Lines that include the word "https" should be copied from the listing that follows.

BEGIN

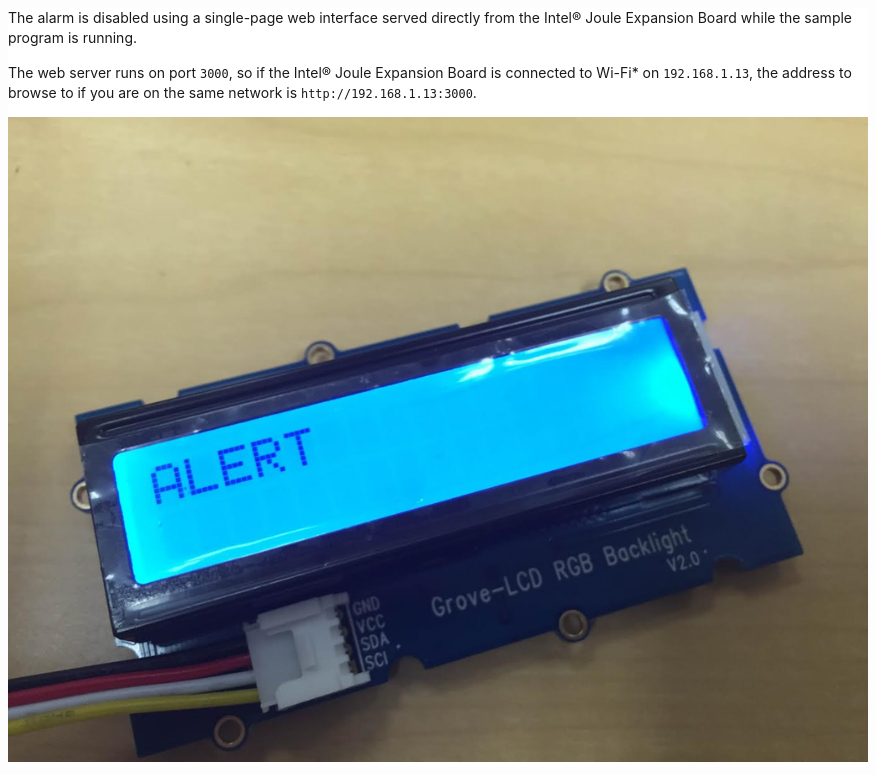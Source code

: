 The alarm is disabled using a single-page web interface served directly from the Intel® Joule Expansion Board while the sample program is running.

The web server runs on port `3000`, so if the Intel® Joule Expansion Board is connected to Wi-Fi\* on `192.168.1.13`, the address to browse to if you are on the same network is `http://192.168.1.13:3000`.

![](./images/access-control-alert.jpg)
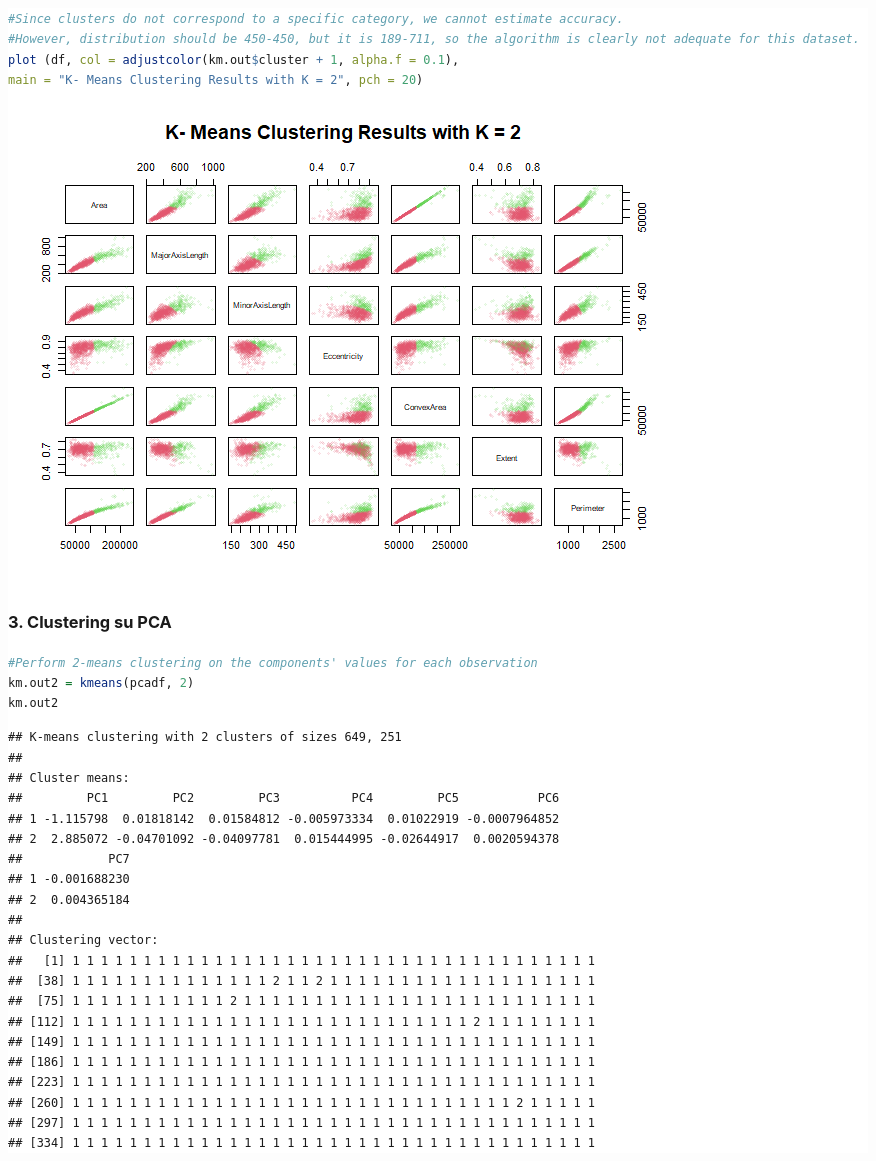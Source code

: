 
```r
#Since clusters do not correspond to a specific category, we cannot estimate accuracy. 
#However, distribution should be 450-450, but it is 189-711, so the algorithm is clearly not adequate for this dataset.
plot (df, col = adjustcolor(km.out$cluster + 1, alpha.f = 0.1),
main = "K- Means Clustering Results with K = 2", pch = 20)
```

![](presentation_files/figure-html/unnamed-chunk-51-1.png)

### 3. Clustering su PCA


```r
#Perform 2-means clustering on the components' values for each observation
km.out2 = kmeans(pcadf, 2)
km.out2
```

```
## K-means clustering with 2 clusters of sizes 649, 251
## 
## Cluster means:
##         PC1         PC2         PC3          PC4         PC5           PC6
## 1 -1.115798  0.01818142  0.01584812 -0.005973334  0.01022919 -0.0007964852
## 2  2.885072 -0.04701092 -0.04097781  0.015444995 -0.02644917  0.0020594378
##            PC7
## 1 -0.001688230
## 2  0.004365184
## 
## Clustering vector:
##   [1] 1 1 1 1 1 1 1 1 1 1 1 1 1 1 1 1 1 1 1 1 1 1 1 1 1 1 1 1 1 1 1 1 1 1 1 1 1
##  [38] 1 1 1 1 1 1 1 1 1 1 1 1 1 1 2 1 1 2 1 1 1 1 1 1 1 1 1 1 1 1 1 1 1 1 1 1 1
##  [75] 1 1 1 1 1 1 1 1 1 1 1 2 1 1 1 1 1 1 1 1 1 1 1 1 1 1 1 1 1 1 1 1 1 1 1 1 1
## [112] 1 1 1 1 1 1 1 1 1 1 1 1 1 1 1 1 1 1 1 1 1 1 1 1 1 1 1 1 2 1 1 1 1 1 1 1 1
## [149] 1 1 1 1 1 1 1 1 1 1 1 1 1 1 1 1 1 1 1 1 1 1 1 1 1 1 1 1 1 1 1 1 1 1 1 1 1
## [186] 1 1 1 1 1 1 1 1 1 1 1 1 1 1 1 1 1 1 1 1 1 1 1 1 1 1 1 1 1 1 1 1 1 1 1 1 1
## [223] 1 1 1 1 1 1 1 1 1 1 1 1 1 1 1 1 1 1 1 1 1 1 1 1 1 1 1 1 1 1 1 1 1 1 1 1 1
## [260] 1 1 1 1 1 1 1 1 1 1 1 1 1 1 1 1 1 1 1 1 1 1 1 1 1 1 1 1 1 1 1 2 1 1 1 1 1
## [297] 1 1 1 1 1 1 1 1 1 1 1 1 1 1 1 1 1 1 1 1 1 1 1 1 1 1 1 1 1 1 1 1 1 1 1 1 1
## [334] 1 1 1 1 1 1 1 1 1 1 1 1 1 1 1 1 1 1 1 1 1 1 1 1 1 1 1 1 1 1 1 1 1 1 1 1 1
```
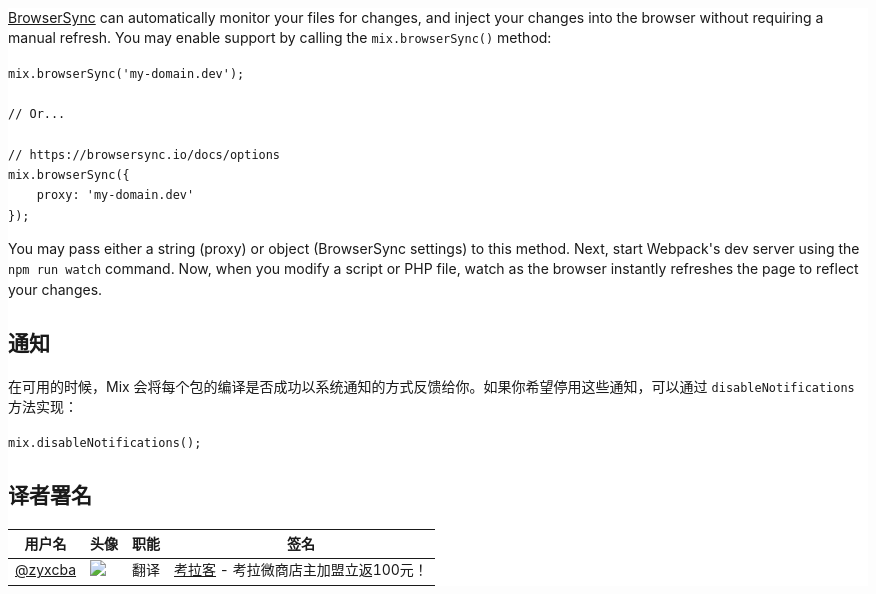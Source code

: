 [BrowserSync](https://browsersync.io/) can automatically monitor your files for changes, and inject your changes into the browser without requiring a manual refresh. You may enable support by calling the `mix.browserSync()` method:

    mix.browserSync('my-domain.dev');

    // Or...

    // https://browsersync.io/docs/options
    mix.browserSync({
        proxy: 'my-domain.dev'
    });

You may pass either a string (proxy) or object (BrowserSync settings) to this method. Next, start Webpack's dev server using the `npm run watch` command. Now, when you modify a script or PHP file, watch as the browser instantly refreshes the page to reflect your changes.

<a name="notifications"></a>
## 通知

在可用的时候，Mix 会将每个包的编译是否成功以系统通知的方式反馈给你。如果你希望停用这些通知，可以通过 `disableNotifications` 方法实现：
    
    mix.disableNotifications();

## 译者署名
| 用户名 | 头像 | 职能 | 签名 |
|---|---|---|---|
| [@zyxcba](https://github.com/cmzz)  | <img class="avatar-66 rm-style" src="https://avatars3.githubusercontent.com/u/6111715?v=3&s=100">  |  翻译  | [考拉客](http://kaolake.net) - 考拉微商店主加盟立返100元！ |


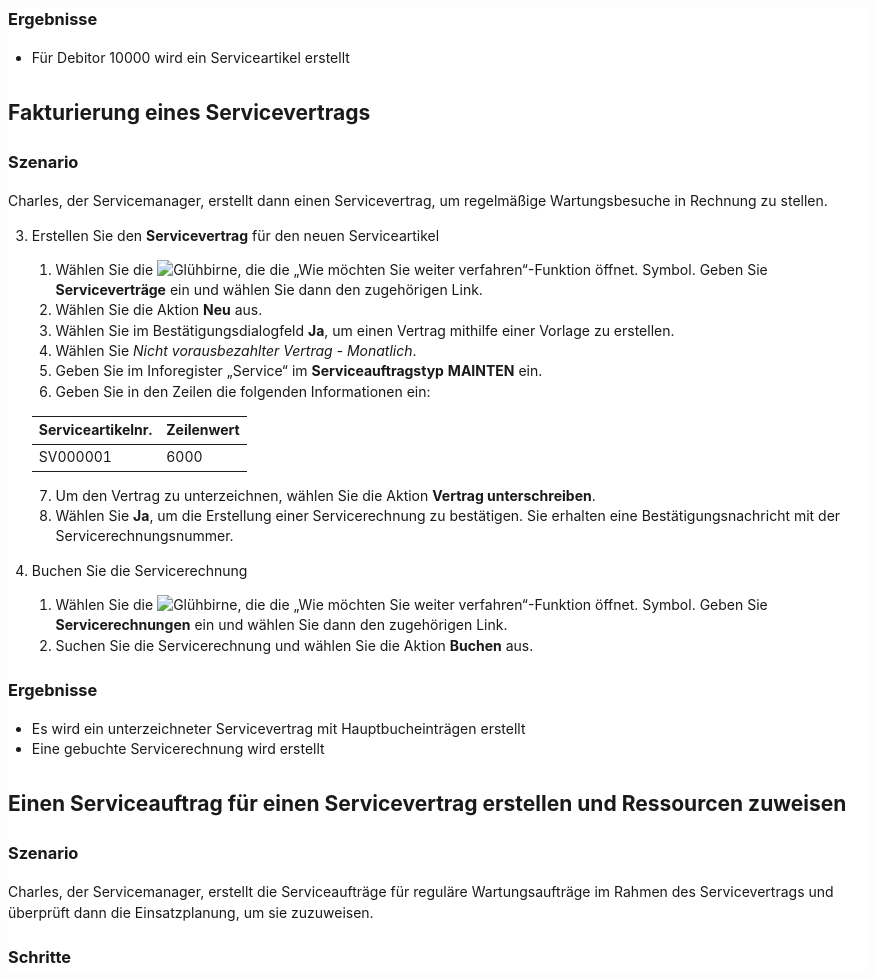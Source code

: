 ### <a name="results"></a>Ergebnisse

- Für Debitor 10000 wird ein Serviceartikel erstellt

## <a name="invoicing-a-service-contract"></a>Fakturierung eines Servicevertrags

### <a name="scenario-1"></a>Szenario

Charles, der Servicemanager, erstellt dann einen Servicevertrag, um regelmäßige Wartungsbesuche in Rechnung zu stellen.

3. Erstellen Sie den **Servicevertrag** für den neuen Serviceartikel
    1. Wählen Sie die ![Glühbirne, die die „Wie möchten Sie weiter verfahren“-Funktion öffnet.](../../media/ui-search/search_small.png "Wie möchten Sie weiter verfahren?") Symbol. Geben Sie **Serviceverträge** ein und wählen Sie dann den zugehörigen Link.
    2. Wählen Sie die Aktion **Neu** aus.  
    3. Wählen Sie im Bestätigungsdialogfeld **Ja**, um einen Vertrag mithilfe einer Vorlage zu erstellen. 
    4. Wählen Sie *Nicht vorausbezahlter Vertrag - Monatlich*.
    5. Geben Sie im Inforegister „Service“ im **Serviceauftragstyp** **MAINTEN** ein.
    6. Geben Sie in den Zeilen die folgenden Informationen ein:

    |Serviceartikelnr.|Zeilenwert|  
    |----------------|----------|  
    |SV000001|6000|

    7. Um den Vertrag zu unterzeichnen, wählen Sie die Aktion **Vertrag unterschreiben**.
    8. Wählen Sie **Ja**, um die Erstellung einer Servicerechnung zu bestätigen. Sie erhalten eine Bestätigungsnachricht mit der Servicerechnungsnummer.

3. Buchen Sie die Servicerechnung
   1. Wählen Sie die ![Glühbirne, die die „Wie möchten Sie weiter verfahren“-Funktion öffnet.](../../media/ui-search/search_small.png "Tell Me-Funktion") Symbol. Geben Sie **Servicerechnungen** ein und wählen Sie dann den zugehörigen Link.
   2. Suchen Sie die Servicerechnung und wählen Sie die Aktion **Buchen** aus.

### <a name="results-1"></a>Ergebnisse

- Es wird ein unterzeichneter Servicevertrag mit Hauptbucheinträgen erstellt
- Eine gebuchte Servicerechnung wird erstellt

## <a name="create-a-service-order-for-a-service-contract-and-assign-resources"></a>Einen Serviceauftrag für einen Servicevertrag erstellen und Ressourcen zuweisen

### <a name="scenario-2"></a>Szenario

Charles, der Servicemanager, erstellt die Serviceaufträge für reguläre Wartungsaufträge im Rahmen des Servicevertrags und überprüft dann die Einsatzplanung, um sie zuzuweisen.

### <a name="steps-1"></a>Schritte
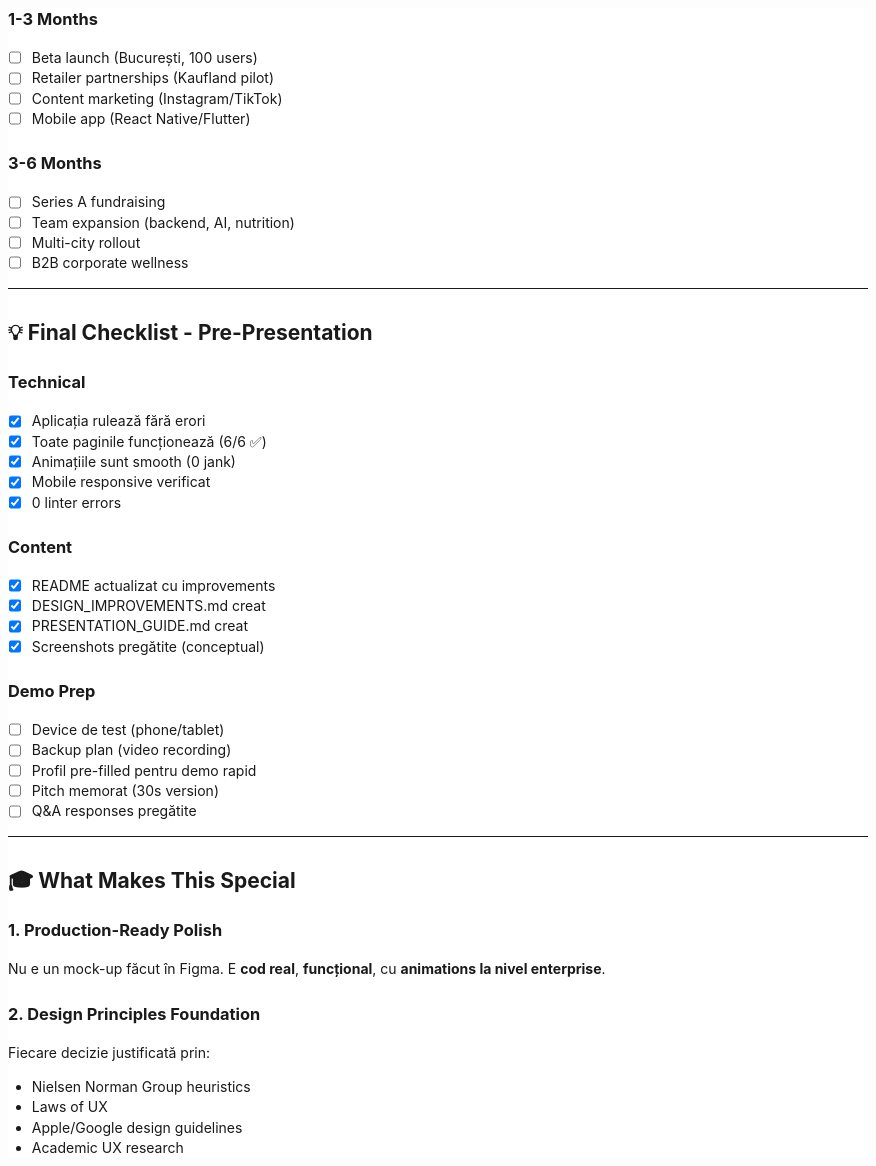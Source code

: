 ### 1-3 Months
- [ ] Beta launch (București, 100 users)
- [ ] Retailer partnerships (Kaufland pilot)
- [ ] Content marketing (Instagram/TikTok)
- [ ] Mobile app (React Native/Flutter)

### 3-6 Months
- [ ] Series A fundraising
- [ ] Team expansion (backend, AI, nutrition)
- [ ] Multi-city rollout
- [ ] B2B corporate wellness

---

## 💡 Final Checklist - Pre-Presentation

### Technical
- [x] Aplicația rulează fără erori
- [x] Toate paginile funcționează (6/6 ✅)
- [x] Animațiile sunt smooth (0 jank)
- [x] Mobile responsive verificat
- [x] 0 linter errors

### Content
- [x] README actualizat cu improvements
- [x] DESIGN_IMPROVEMENTS.md creat
- [x] PRESENTATION_GUIDE.md creat
- [x] Screenshots pregătite (conceptual)

### Demo Prep
- [ ] Device de test (phone/tablet)
- [ ] Backup plan (video recording)
- [ ] Profil pre-filled pentru demo rapid
- [ ] Pitch memorat (30s version)
- [ ] Q&A responses pregătite

---

## 🎓 What Makes This Special

### **1. Production-Ready Polish**
Nu e un mock-up făcut în Figma. E **cod real**, **funcțional**, cu **animations la nivel enterprise**.

### **2. Design Principles Foundation**
Fiecare decizie justificată prin:
- Nielsen Norman Group heuristics
- Laws of UX
- Apple/Google design guidelines
- Academic UX research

END

* Problem solution
: [BrowserSync](https://browsersync.io/) can automatically monitor your files for changes, and inject your changes into the browser without requiring a manual refresh. You may enable support by calling the `mix.browserSync()` method:
    // https://browsersync.io/docs/options
| [@zyxcba](https://github.com/cmzz)  | <img class="avatar-66 rm-style" src="https://avatars3.githubusercontent.com/u/6111715?v=3&s=100">  |  翻译  | [考拉客](http://kaolake.net) - 考拉微商店主加盟立返100元！ |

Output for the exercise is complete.